:: Problem to work on ::
Filter these records by the string "parsed", copying each line that holds it.

:: Record extracts ::

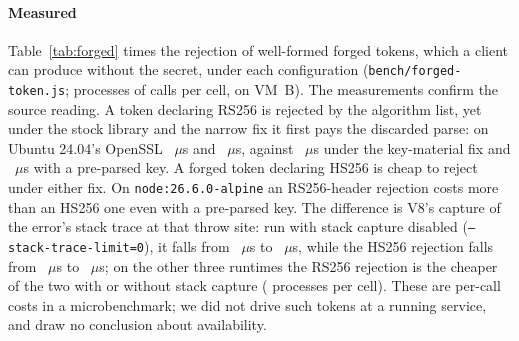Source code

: \documentclass[preprint,12pt,authoryear]{elsarticle}
\begin{document}
\paragraph{Measured} Table~\ref{tab:forged} times the rejection of well-formed
forged tokens, which a client can produce without the secret, under each
configuration (\texttt{bench/forged-token.js}; \ForgedInvocations{} processes
of \ForgedCalls{} calls per cell, on VM~B). The measurements confirm the source
reading. A token declaring RS256 is rejected by the algorithm list, yet under
the stock library and the narrow fix it first pays the discarded parse: on
Ubuntu 24.04's OpenSSL \ForgedUbuntuOpenssl{} \ForgedUbuntuRsString~$\mu$s and
\ForgedUbuntuRsSafe~$\mu$s, against \ForgedUbuntuRsKeyonly~$\mu$s under the
key-material fix and \ForgedUbuntuRsPreparsed~$\mu$s with a pre-parsed key. A
forged token declaring HS256 is cheap to reject under either fix. On
\texttt{node:26.6.0-alpine} an RS256-header rejection costs more than an HS256
one even with a pre-parsed key. The difference is V8's capture of the error's
stack trace at that throw site: run with stack capture disabled
(\texttt{--stack-trace-limit=0}), it falls from \RejTwentySixRsStack~$\mu$s to
\RejTwentySixRsNoStack~$\mu$s, while the HS256 rejection falls from
\RejTwentySixHsStack~$\mu$s to \RejTwentySixHsNoStack~$\mu$s; on the other three
runtimes the RS256 rejection is the cheaper of the two with or without stack
capture (\RejInvocations{} processes per cell). These are per-call costs in a
microbenchmark; we did not drive such tokens at a running service, and draw no
conclusion about availability.
\end{document}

:: Output below ::
key-material fix and \ForgedUbuntuRsPreparsed~$\mu$s with a pre-parsed key. A
one even with a pre-parsed key. The difference is V8's capture of the error's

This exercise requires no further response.